# (Cumulative Update for Windows 10 for x64-based Systems (KB3081424) no



## alawi (Dec 2, 2007)

It is 2 days this try to install on Lenovo Z50 and it is not completed, when the computer restart for installing it is rollback the update, ((Cumulative Update for Windows 10 for x64-based Systems (KB3081424)), also Windows Defender update are making problems not installed after Disable it ?


----------



## Corday (Mar 3, 2010)

The only thing I've seen on this so far is you might have users on your computer who no longer exist.
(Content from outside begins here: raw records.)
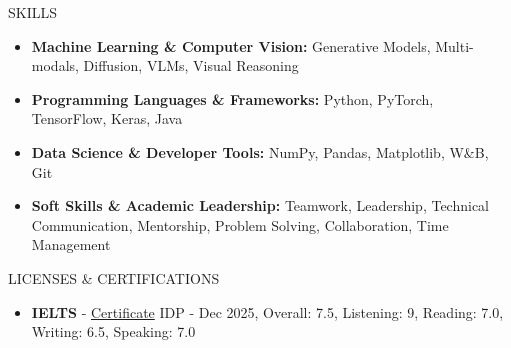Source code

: \documentclass[]{CV}
\begin{document}
\begin{section}{SKILLS}
\begin{itemize}
    \item \textbf{Machine Learning \& Computer Vision:} Generative Models, Multi-modals, Diffusion, VLMs, Visual Reasoning
    \item \textbf{Programming Languages \& Frameworks:} Python, PyTorch, TensorFlow, Keras, Java
    \item \textbf{Data Science \& Developer Tools:} NumPy, Pandas, Matplotlib, W\&B, Git
    \item \textbf{Soft Skills \& Academic Leadership:} Teamwork, Leadership, Technical Communication, Mentorship, Problem Solving, Collaboration, Time Management
\end{itemize}
\end{section}

\begin{section}{LICENSES \& CERTIFICATIONS}
\begin{itemize}
    \item {\textbf{IELTS} - \href{https://drive.google.com/file/d/1XfEYpe3-X4sc2bJJEsDmZZdFyORwvGaf/view?usp=drivesdk}{Certificate}}
    \newline IDP - Dec 2025, Overall: 7.5, Listening: 9, Reading: 7.0, Writing: 6.5, Speaking: 7.0
\end{itemize}
\end{section}
\end{document}
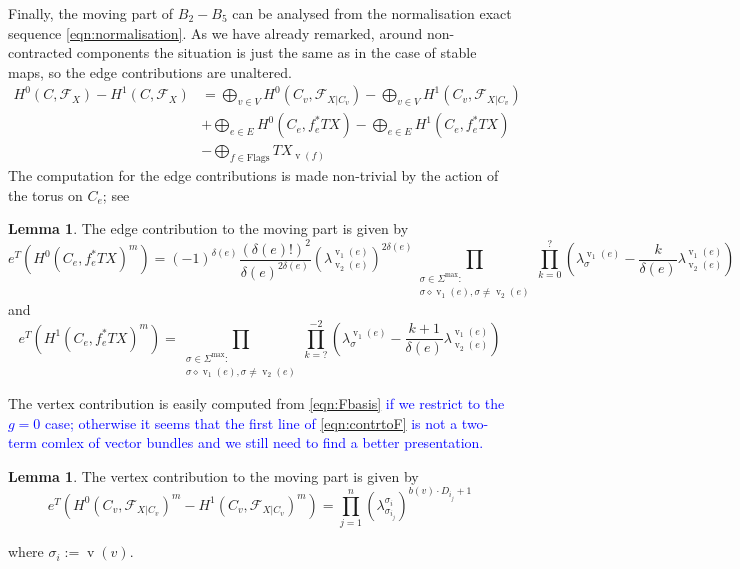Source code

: \documentclass[11pt]{amsart}
\newcommand{\F}{\mathcal F}
\newcommand{\vv}{\operatorname{v}}
\theoremstyle{definition}
\newtheorem{lem}[thm]{Lemma}
\theoremstyle{definition}
\begin{document}
Finally, the moving part of $B_2-B_5$ can be analysed from the normalisation exact sequence \eqref{eqn:normalisation}. As we have already remarked, around non-contracted components the situation is just the same as in the case of stable maps, so the edge contributions are unaltered.
\begin{equation}\label{eqn:contrtoF}
\begin{aligned}
 H^0(C,\F_X)-H^1(C,\F_X) &= \bigoplus_{v\in V}H^0(C_v,\F_{X|C_v})-\bigoplus_{v\in V}H^1(C_v,\F_{X|C_v}) \\
 & + \bigoplus_{e\in E}H^0(C_e,f_e^*TX)-\bigoplus_{e\in E}H^1(C_e,f_e^*TX) \\
 & - \bigoplus_{f\in\text{Flags}} TX_{\vv(f)}
\end{aligned} 
\end{equation}
The computation for the edge contributions is made non-trivial by the action of the torus on $C_e$; see \cite[Lemma 7.4 and Corollary 7.5]{HolgerSpielberg}
\begin{lem}
The edge contribution to the moving part is given by
\[
 e^T(H^0(C_e,f_e^*TX)^m)=(-1)^{\delta(e)}\frac{(\delta(e)!)^2}{\delta(e)^{2\delta(e)}}(\lambda^{\vv_1(e)}_{\vv_2(e)})^{2\delta(e)}\prod_{\substack{\sigma\in\Sigma^{\text{max}}: \\ \sigma\diamond\vv_1(e),\sigma\neq\vv_2(e)}}\prod_{k=0}^{?}(\lambda^{\vv_1(e)}_{\sigma}-\frac{k}{\delta(e)}\lambda^{\vv_1(e)}_{\vv_2(e)})
\]
and
\[
 e^T(H^1(C_e,f_e^*TX)^m)=\prod_{\substack{\sigma\in\Sigma^{\text{max}}: \\ \sigma\diamond\vv_1(e),\sigma\neq\vv_2(e)}}\prod_{k=?}^{-2}(\lambda^{\vv_1(e)}_{\sigma}-\frac{k+1}{\delta(e)}\lambda^{\vv_1(e)}_{\vv_2(e)})
\]
\end{lem}

The vertex contribution is easily computed from \eqref{eqn:Fbasis} \textcolor{blue}{if we restrict to the $g=0$ case; otherwise it seems that the first line of \eqref{eqn:contrtoF} is not a two-term comlex of vector bundles and we still need to find a better presentation.}

\begin{lem}
 The vertex contribution to the moving part is given by
 \[
  e^T(H^0(C_v,\F_{X|C_v})^m-H^1(C_v,\F_{X|C_v})^m)=\prod_{j=1}^n(\lambda^{\sigma_i}_{\sigma_{i_j}})^{b(v)\cdot D_{i_j}+1}
 \]
 
where $\sigma_i:=\vv(v)$.
\end{lem}
\end{document}
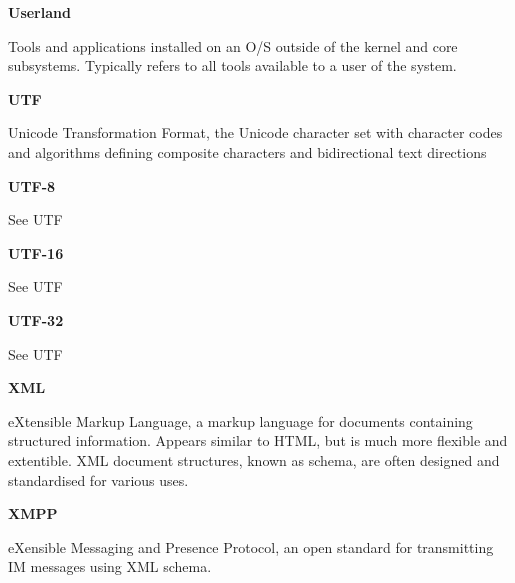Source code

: \textbf{Userland}

Tools and applications installed on an O/S outside of the kernel and
core subsystems. Typically refers to all tools available to a user of
the system.

\textbf{UTF}

Unicode Transformation Format, the Unicode character set with character 
codes and algorithms defining composite characters and bidirectional
text directions

\textbf{UTF-8}

See UTF

\textbf{UTF-16}

See UTF

\textbf{UTF-32}

See UTF

\textbf{XML}

eXtensible Markup Language, a markup language for documents containing
structured information. Appears similar to HTML, but is much more
flexible and extentible. XML document structures, known as schema, are
often designed and standardised for various uses.

\textbf{XMPP}

eXensible Messaging and Presence Protocol, an open standard for
transmitting IM messages using XML schema.
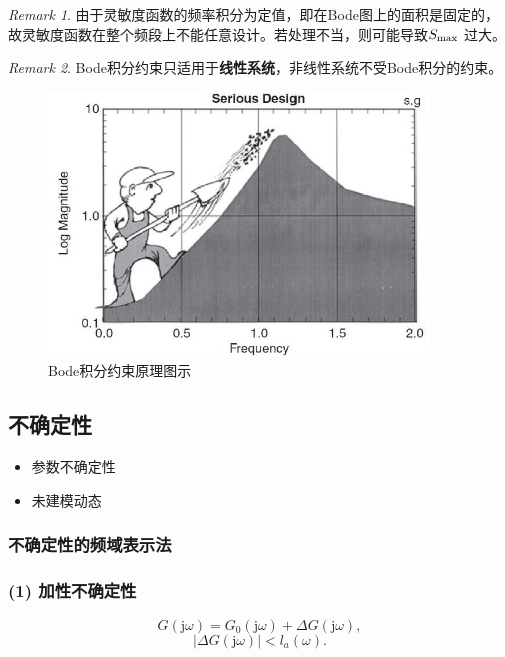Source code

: \documentclass[14pt,a4paper]{article}
\theoremstyle{plain}
\theoremstyle{definition}
\theoremstyle{remark}
\newtheorem{rmk}{Remark}[section]
\theoremstyle{plain}
\theoremstyle{plain}
\theoremstyle{definition}
\begin{document}
			\begin{rmk}  
				由于灵敏度函数的频率积分为定值，即在Bode图上的面积是固定的，故灵敏度函数在整个频段上不能任意设计。若处理不当，则可能导致$S_\textnormal{max}$ 过大。
			\end{rmk} 

			\begin{rmk}  
				Bode积分约束只适用于\textbf{线性系统}，非线性系统不受Bode积分的约束。
			\end{rmk} 

			\begin{figure}[H]
				\centering
				\includegraphics[width=0.9\textwidth]{./figures/bode.jpg} 
				\caption{Bode积分约束原理图示}
				\label{fig:bode}
			\end{figure} 


		\subsection{不确定性}%
		\label{sub:不确定性}
	
			\begin{itemize}
				\item 参数不确定性
				\item 未建模动态
			\end{itemize} 

			\subsubsection{不确定性的频域表示法}%
			\label{ssub:不确定性的频域表示法}
			
				\subsubsection*{(1) 加性不确定性}%
					\[
						G(\mathrm{j} \omega ) = G_0(\mathrm{j} \omega ) + \Delta G(\mathrm{j} \omega )
					,\] 
					\[
						\left| \Delta G(\mathrm{j} \omega ) \right| < l_{a}(\omega )
					.\] 
					
\end{document}
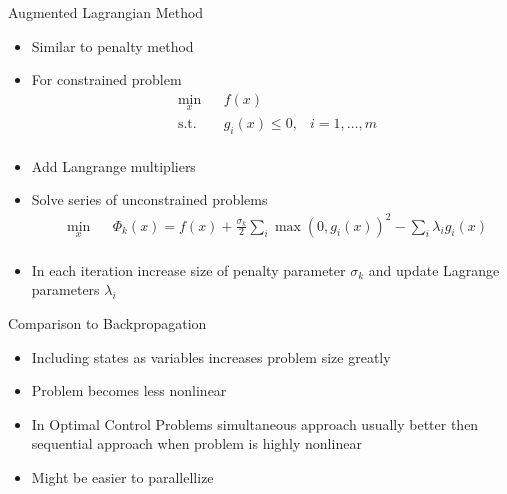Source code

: \documentclass[11pt,t]{beamer}
\begin{document}
\begin{frame}{Augmented Lagrangian Method}
   \begin{itemize}
      \item Similar to penalty method
      \item For constrained problem
      \begin{equation*}
      \begin{aligned}
      & \underset{x}{\text{min}}
      & & f(x) \\
      & \text{s.t.}
      & & g_i(x) \leq 0, & i = 1,\ldots,m \\
      \end{aligned}
      \end{equation*}
      \item Add Langrange multipliers
      \item Solve series of unconstrained problems
      \begin{equation*}
      \begin{aligned}
      & \underset{x}{\text{min}} 
      & & \Phi_k(x) = f(x) + \frac{\sigma_k}{2} \sum\limits_{i} \max(0,g_i(x))^2 - \sum\limits_{i}\lambda_ig_i(x)   \\
      \end{aligned}
      \end{equation*}
      \item In each iteration increase size of penalty parameter $\sigma_k$ and update Lagrange parameters $\lambda_i$
      
   \end{itemize}
\end{frame}

\begin{frame}{Comparison to Backpropagation}
   \begin{itemize}
      \itemsep 15pt
      \item Including states as variables increases problem size greatly
      \item Problem becomes less nonlinear
      \item In Optimal Control Problems simultaneous approach usually better then sequential approach when problem is highly nonlinear
      \item Might be easier to parallellize
   \end{itemize}
\end{frame}
\end{document}
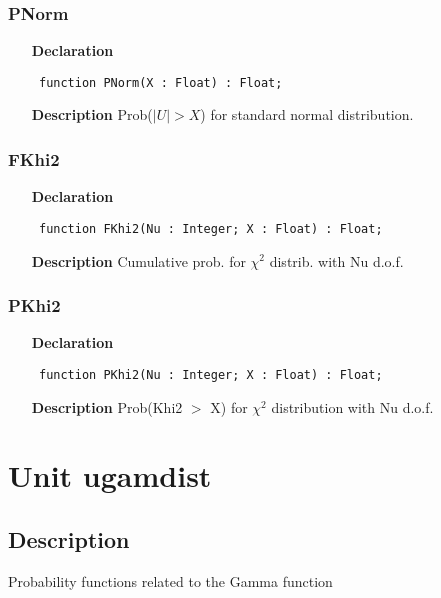 \documentclass[12pt,a4paper,oneside]{report}
\newcommand{\declarationitem}[1]{\textbf{#1}}
\newcommand{\descriptiontitle}[1]{\textbf{#1}}
\newcommand{\code}[1]{\texttt{#1}}
\begin{document}
\subsubsection{PNorm}
\label{uigmdist-PNorm}
\begin{itemize}\item[\declarationitem{Declaration}\hfill]
	\begin{flushleft}
		\code{
			function PNorm(X : Float) : Float;}
	\end{flushleft}
	\item[\descriptiontitle{Description}]
	Prob($|U| > X$) for standard normal distribution.
\end{itemize}
\subsubsection{FKhi2}
\label{uigmdist-FKhi2}
\begin{itemize}\item[\declarationitem{Declaration}\hfill]
	\begin{flushleft}
		\code{
			function FKhi2(Nu : Integer; X : Float) : Float;}
	\end{flushleft}
	\item[\descriptiontitle{Description}]
	Cumulative prob. for $\chi^2$ distrib. with Nu d.o.f.
\end{itemize}
\subsubsection{PKhi2}
\label{uigmdist-PKhi2}
\begin{itemize}\item[\declarationitem{Declaration}\hfill]
	\begin{flushleft}
		\code{
			function PKhi2(Nu : Integer; X : Float) : Float;}
	\end{flushleft}
	\item[\descriptiontitle{Description}]
	Prob(Khi2 {$>$} X) for $\chi^2$ distribution with Nu d.o.f.
\end{itemize}
\section{Unit ugamdist}
\label{ugamdist}
\subsection{Description}
Probability functions related to the Gamma function 
\end{document}
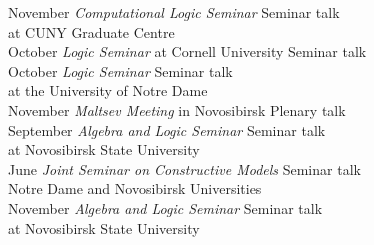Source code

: \documentclass[12pt]{article}
\begin{document}
\begin{tabbing}
{November		\> {\em Computational Logic Seminar}		\> Seminar talk\\
		\>	\> at CUNY Graduate Centre			\> \\
October			\> {\em Logic Seminar} at Cornell University	\> Seminar talk\\
October			\> {\em Logic Seminar}				\> Seminar talk\\
		\>	\> at the University of Notre Dame		\> \\
November		\> {\em Maltsev Meeting} in Novosibirsk		\> Plenary talk\\
September		\> {\em Algebra and Logic Seminar}		\> Seminar talk\\
		\>	\> at Novosibirsk State University		\> \\
June			\> {\em Joint Seminar on Constructive Models}	\> Seminar talk\\
		\>	\> Notre Dame and Novosibirsk Universities	\> \\
November		\> {\em Algebra and Logic Seminar}		\> Seminar talk\\
		\>	\> at Novosibirsk State University		\>
}{}
\end{tabbing}
\end{document}

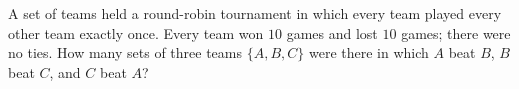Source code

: A set of teams held a round-robin tournament in which every team played every other team exactly once. Every team won $10$ games and lost $10$ games; there were no ties. How many sets of three teams $\{A,B,C\}$ were there in which $A$ beat $B$, $B$ beat $C$, and $C$ beat $A$?
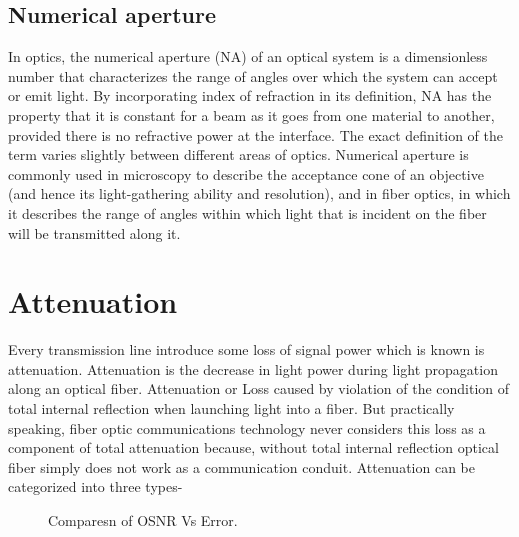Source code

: \documentclass[12pt]{report}
\begin{document}
	\subsection{Numerical aperture }
	In optics, the numerical aperture (NA) of an optical system is a dimensionless number that characterizes the range of angles over which the system can accept or emit light. By incorporating index of refraction in its definition, NA has the property that it is constant for a beam as it goes from one material to another, provided there is no refractive power at the interface. The exact definition of the term varies slightly between different areas of optics. Numerical aperture is commonly used in microscopy to describe the acceptance cone of an objective (and hence its light-gathering ability and resolution), and in fiber optics, in which it describes the range of angles within which light that is incident on the fiber will be transmitted along it. 
	
	
	\section{Attenuation}
	Every transmission line introduce some loss of signal power which is known is attenuation. Attenuation is the decrease in light power during light propagation along an optical fiber. Attenuation or Loss caused by violation of the condition of total internal reflection when launching light into a fiber. But practically speaking, fiber optic communications technology never considers this loss as a component of total attenuation because, without total internal reflection optical fiber simply does not work as a communication conduit. Attenuation can be categorized into three types- 
	\begin{figure}[htbp]
		\caption{Comparesn of OSNR Vs Error.}
		\label{fig1}
	\end{figure}
\end{document}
Delete them and try updating again.


----------



## alawi (Dec 2, 2007)

The computer is for only one user, and it is new not used more than 1 week, so how can I find another user if is there?


----------



## Corday (Mar 3, 2010)

There is a Registry fix, but I'd rather you wait to see if Microsoft does something in the next few days.


----------



## alawi (Dec 2, 2007)

That Registry is user profile I try it before and I lost login to my computer, thank Kaspersky rescue Disc, saved me.


----------



## Corday (Mar 3, 2010)

That's why I said to wait.


----------



## Corday (Mar 3, 2010)

From today's headlines.
*Windows 10 cumulative update causes 'reboot loop' havoc for some users*


----------